As Collins knows, the tenor of the Kavanaugh and Barrett hearings and lack of Democratic support for the nominees — as well as Neil Gorsuch before them (54-45) — may be traced in no small part to the Senate’s 2016 refusal to consider Merrick Garland, former President Obama’s nominee to replace Justice Antonin Scalia on the high court. Following the direction of then-Majority Leader Mitch McConnell (R-Ky.), Senate Republicans declined to hold any hearings on Garland or, indeed, to substantively act on his nomination in any way.
Even if a move like McConnell’s had been contemplated by Senators in the past, it had never been tried. Aside from the lack of historical precedent, the blockade was arguably unconstitutional. It undermined both the letter and spirit of Article II, which states that the president “shall have the power” to “nominate, and by and with the advice and consent of the Senate, shall appoint … judges of the Supreme Court.”

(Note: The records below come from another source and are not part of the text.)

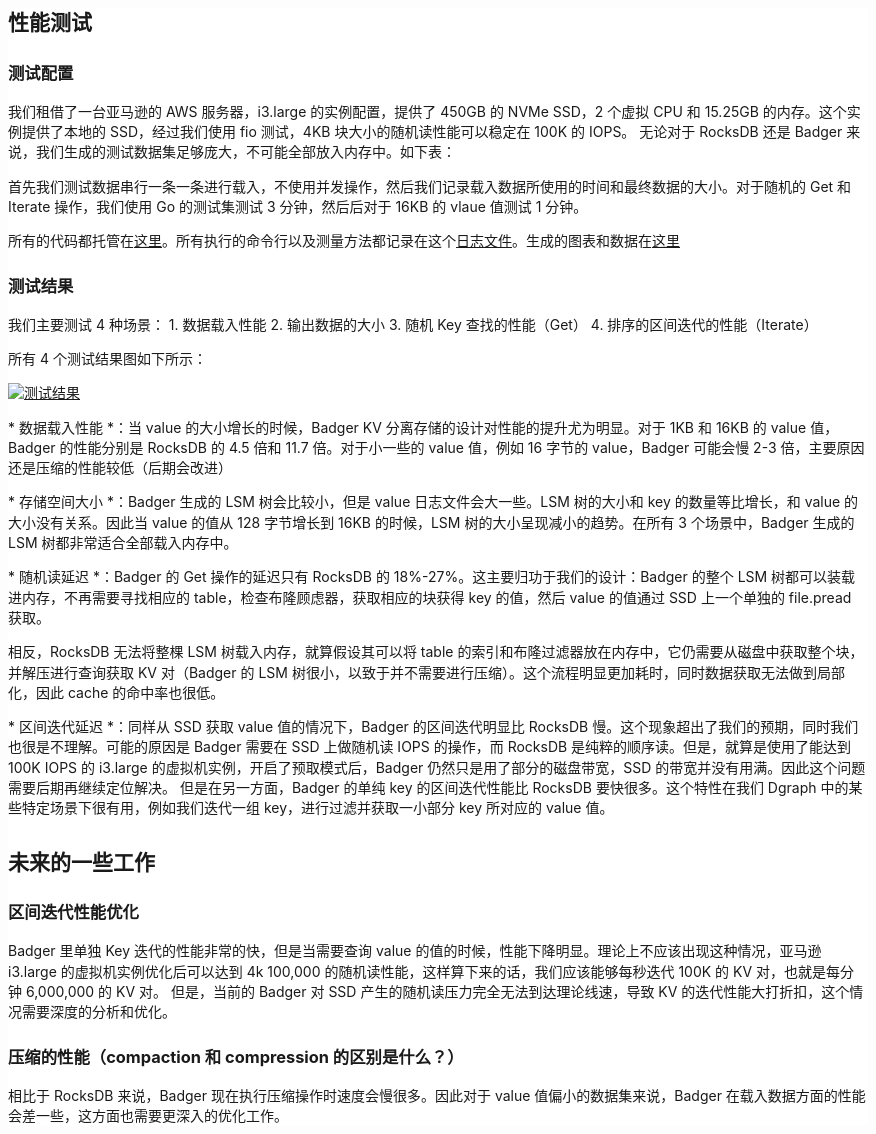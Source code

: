 ## 性能测试

### 测试配置

我们租借了一台亚马逊的 AWS 服务器，i3.large 的实例配置，提供了 450GB 的 NVMe SSD，2 个虚拟 CPU 和 15.25GB 的内存。这个实例提供了本地的 SSD，经过我们使用 fio 测试，4KB 块大小的随机读性能可以稳定在 100K 的 IOPS。 无论对于 RocksDB 还是 Badger 来说，我们生成的测试数据集足够庞大，不可能全部放入内存中。如下表：

首先我们测试数据串行一条一条进行载入，不使用并发操作，然后我们记录载入数据所使用的时间和最终数据的大小。对于随机的 Get 和 Iterate 操作，我们使用 Go 的测试集测试 3 分钟，然后后对于 16KB 的 vlaue 值测试 1 分钟。

所有的代码都托管在[这里](https://github.com/dgraph-io/badger-bench)。所有执行的命令行以及测量方法都记录在这个[日志文件](https://github.com/dgraph-io/badger-bench/blob/master/BENCH-rocks.txt)。生成的图表和数据在[这里](https://docs.google.com/a/dgraph.io/spreadsheets/d/1x8LUw_85g8Jo9jFtbAwuXrLm_DB1SOG8QCTSjXj8Hk0/edit?usp=sharing)

### 测试结果

我们主要测试 4 种场景： 1. 数据载入性能 2. 输出数据的大小 3. 随机 Key 查找的性能（Get） 4. 排序的区间迭代的性能（Iterate）

所有 4 个测试结果图如下所示：



[![测试结果](https://blog.dgraph.io/images/badger-benchmarks.png)](https://blog.dgraph.io/images/badger-benchmarks.png)



\* 数据载入性能 *：当 value 的大小增长的时候，Badger KV 分离存储的设计对性能的提升尤为明显。对于 1KB 和 16KB 的 value 值，Badger 的性能分别是 RocksDB 的 4.5 倍和 11.7 倍。对于小一些的 value 值，例如 16 字节的 value，Badger 可能会慢 2-3 倍，主要原因还是压缩的性能较低（后期会改进）

\* 存储空间大小 *：Badger 生成的 LSM 树会比较小，但是 value 日志文件会大一些。LSM 树的大小和 key 的数量等比增长，和 value 的大小没有关系。因此当 value 的值从 128 字节增长到 16KB 的时候，LSM 树的大小呈现减小的趋势。在所有 3 个场景中，Badger 生成的 LSM 树都非常适合全部载入内存中。

\* 随机读延迟 *：Badger 的 Get 操作的延迟只有 RocksDB 的 18%-27%。这主要归功于我们的设计：Badger 的整个 LSM 树都可以装载进内存，不再需要寻找相应的 table，检查布隆顾虑器，获取相应的块获得 key 的值，然后 value 的值通过 SSD 上一个单独的 file.pread 获取。

相反，RocksDB 无法将整棵 LSM 树载入内存，就算假设其可以将 table 的索引和布隆过滤器放在内存中，它仍需要从磁盘中获取整个块，并解压进行查询获取 KV 对（Badger 的 LSM 树很小，以致于并不需要进行压缩）。这个流程明显更加耗时，同时数据获取无法做到局部化，因此 cache 的命中率也很低。

\* 区间迭代延迟 *：同样从 SSD 获取 value 值的情况下，Badger 的区间迭代明显比 RocksDB 慢。这个现象超出了我们的预期，同时我们也很是不理解。可能的原因是 Badger 需要在 SSD 上做随机读 IOPS 的操作，而 RocksDB 是纯粹的顺序读。但是，就算是使用了能达到 100K IOPS 的 i3.large 的虚拟机实例，开启了预取模式后，Badger 仍然只是用了部分的磁盘带宽，SSD 的带宽并没有用满。因此这个问题需要后期再继续定位解决。 但是在另一方面，Badger 的单纯 key 的区间迭代性能比 RocksDB 要快很多。这个特性在我们 Dgraph 中的某些特定场景下很有用，例如我们迭代一组 key，进行过滤并获取一小部分 key 所对应的 value 值。

## 未来的一些工作

### 区间迭代性能优化

Badger 里单独 Key 迭代的性能非常的快，但是当需要查询 value 的值的时候，性能下降明显。理论上不应该出现这种情况，亚马逊 i3.large 的虚拟机实例优化后可以达到 4k 100,000 的随机读性能，这样算下来的话，我们应该能够每秒迭代 100K 的 KV 对，也就是每分钟 6,000,000 的 KV 对。 但是，当前的 Badger 对 SSD 产生的随机读压力完全无法到达理论线速，导致 KV 的迭代性能大打折扣，这个情况需要深度的分析和优化。

### 压缩的性能（compaction 和 compression 的区别是什么？）

相比于 RocksDB 来说，Badger 现在执行压缩操作时速度会慢很多。因此对于 value 值偏小的数据集来说，Badger 在载入数据方面的性能会差一些，这方面也需要更深入的优化工作。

While the text of the Constitution does not mandate that the Senate confirm any particular nominee who appears before them, it does suggest that the Senate must do something when the president presents a nominee; namely, give its “advice and consent” on the president’s choice. For more than a generation, the Senate had fulfilled this responsibility by holding hearings on nominees, giving Senators the opportunity to question nominees about their experience, judicial philosophies and anything else a Senator might deem relevant to a lifetime appointment to the Supreme Court.

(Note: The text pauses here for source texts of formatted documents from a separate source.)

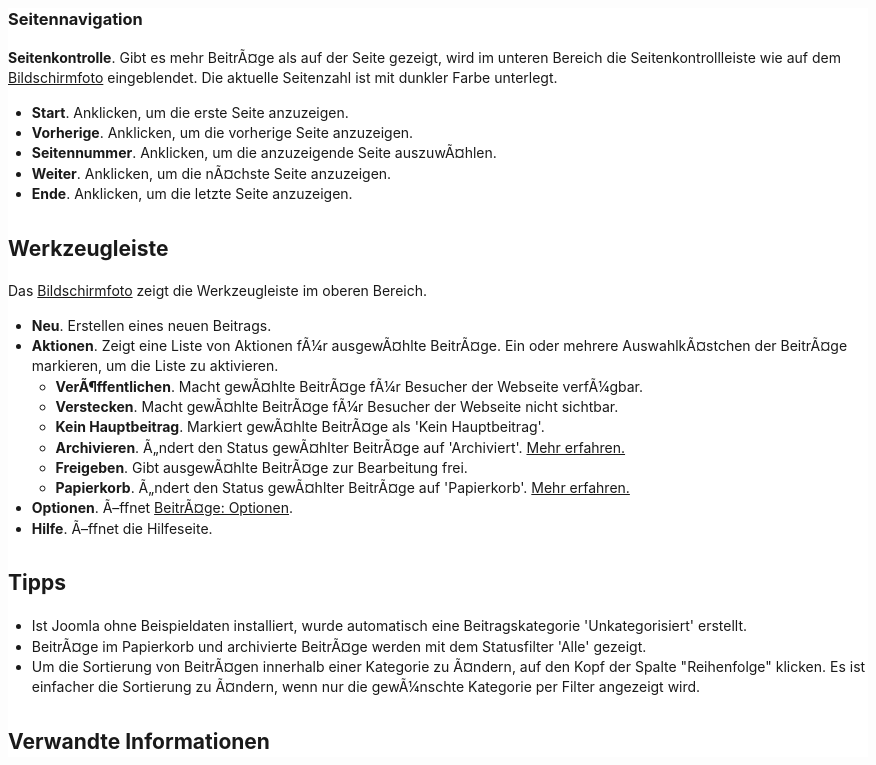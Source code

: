 ### Seitennavigation

**Seitenkontrolle**. Gibt es mehr BeitrÃ¤ge als auf der Seite gezeigt,
wird im unteren Bereich die Seitenkontrollleiste wie auf dem
[Bildschirmfoto](#screenshot) eingeblendet. Die aktuelle Seitenzahl ist
mit dunkler Farbe unterlegt.

- **Start**. Anklicken, um die erste Seite anzuzeigen.
- **Vorherige**. Anklicken, um die vorherige Seite anzuzeigen.
- **Seitennummer**. Anklicken, um die anzuzeigende Seite auszuwÃ¤hlen.
- **Weiter**. Anklicken, um die nÃ¤chste Seite anzuzeigen.
- **Ende**. Anklicken, um die letzte Seite anzuzeigen.

## Werkzeugleiste

Das [Bildschirmfoto](#screenshot) zeigt die Werkzeugleiste im oberen
Bereich.

- **Neu**. Erstellen eines neuen Beitrags.
- **Aktionen**. Zeigt eine Liste von Aktionen fÃ¼r ausgewÃ¤hlte
  BeitrÃ¤ge. Ein oder mehrere AuswahlkÃ¤stchen der BeitrÃ¤ge markieren,
  um die Liste zu aktivieren.
  - **VerÃ¶ffentlichen**. Macht gewÃ¤hlte BeitrÃ¤ge fÃ¼r Besucher der
    Webseite verfÃ¼gbar.
  - **Verstecken**. Macht gewÃ¤hlte BeitrÃ¤ge fÃ¼r Besucher der Webseite
    nicht sichtbar.
  - **Kein Hauptbeitrag**. Markiert gewÃ¤hlte BeitrÃ¤ge als 'Kein
    Hauptbeitrag'.
  - **Archivieren**. Ã„ndert den Status gewÃ¤hlter BeitrÃ¤ge auf
    'Archiviert'. [Mehr
    erfahren.](https://docs.joomla.org/J4.x:How_to_Archive_an_Article/de "J4.x:How to Archive an Article/de")
  - **Freigeben**. Gibt ausgewÃ¤hlte BeitrÃ¤ge zur Bearbeitung frei.
  - **Papierkorb**. Ã„ndert den Status gewÃ¤hlter BeitrÃ¤ge auf
    'Papierkorb'. [Mehr
    erfahren.](https://docs.joomla.org/J4.x:Deleting_an_Article/de "J4.x:Deleting an Article/de")
- **Optionen**. Ã–ffnet [BeitrÃ¤ge:
  Optionen](https://docs.joomla.org/Help4.x:Articles:_Options/de "Help4.x:Articles: Options/de").
- **Hilfe**. Ã–ffnet die Hilfeseite.

## Tipps

- Ist Joomla ohne Beispieldaten installiert, wurde automatisch eine
  Beitragskategorie 'Unkategorisiert' erstellt.
- BeitrÃ¤ge im Papierkorb und archivierte BeitrÃ¤ge werden mit dem
  Statusfilter 'Alle' gezeigt.
- Um die Sortierung von BeitrÃ¤gen innerhalb einer Kategorie zu Ã¤ndern,
  auf den Kopf der Spalte "Reihenfolge" klicken. Es ist einfacher die
  Sortierung zu Ã¤ndern, wenn nur die gewÃ¼nschte Kategorie per Filter
  angezeigt wird.

## Verwandte Informationen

Notably, the Constitution contains no exception to the requirement that the Senate give its advice and consent for nominations made in the final year of a president’s term. And the Senate had not in the past treated such nominations differently.
One might argue that, as a practical matter, there is no difference between a refusal by a Senate majority to consider a nominee and the ultimate rejection of a nominee after some consideration. But the distinction between the two relates to the kind of democratic accountability we should expect in our constitutional republic: If senators must give nominees some consideration, it follows that they must participate in a process that will reveal something about the nominee’s view and interests, as well as those of the senators themselves. All of this information may be taken into account by the voters who exercise the ultimate check on both their representatives in Congress and the president.
In seeking to justify the 2016 Republican treatment of Garland, Republican Senators like Orrin Hatch alluded to a need to honor the jurisprudential philosophy of the recently departed Scalia and his commitment to an originalist interpretation of the constitution, which focused on the words the Framers chose. And then, of course, they chose to ignore those very words.
There may well be political or pragmatic reasons for the Democrats in the Senate to put the Garland nomination behind them, but they — and we — should not forget the Republican display of contempt for the Constitution, especially as Republican senators continue to extol the common thread that links former President Trump’s picks for the high court: fidelity to the text of our national charter.
Unlike Republican senators in 2016, these justices likely appreciate that such fidelity may lead to unwelcome ends. As Scalia famously put it, a commitment to originalism means that “you have to resign yourself to the fact that you’re not always going to like the conclusions you reach.” After all, he continued, “[i]f you like them all the time, you’re probably doing something wrong.”
Lawrence Friedman is a professor of privacy and constitutional law at New England Law in Boston.